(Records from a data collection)
<<<<

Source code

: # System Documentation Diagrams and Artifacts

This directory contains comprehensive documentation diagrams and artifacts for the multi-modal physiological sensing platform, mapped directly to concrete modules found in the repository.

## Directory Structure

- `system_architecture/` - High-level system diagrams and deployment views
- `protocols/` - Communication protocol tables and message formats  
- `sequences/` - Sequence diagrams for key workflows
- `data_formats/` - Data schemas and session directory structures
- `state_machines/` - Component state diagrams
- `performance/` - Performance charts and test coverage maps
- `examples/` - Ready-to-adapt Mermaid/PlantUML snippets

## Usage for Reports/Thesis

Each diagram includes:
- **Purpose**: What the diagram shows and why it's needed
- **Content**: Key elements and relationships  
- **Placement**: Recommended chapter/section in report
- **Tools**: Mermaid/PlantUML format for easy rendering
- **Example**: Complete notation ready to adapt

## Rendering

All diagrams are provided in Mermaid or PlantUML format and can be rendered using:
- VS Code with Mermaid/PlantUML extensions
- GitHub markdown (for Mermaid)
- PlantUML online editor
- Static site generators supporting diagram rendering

>>>>

Wherever a line above contains the string "PlantUML", copy that line.

Answer section =
- `examples/` - Ready-to-adapt Mermaid/PlantUML snippets
- **Tools**: Mermaid/PlantUML format for easy rendering
All diagrams are provided in Mermaid or PlantUML format and can be rendered using:
- VS Code with Mermaid/PlantUML extensions
- PlantUML online editor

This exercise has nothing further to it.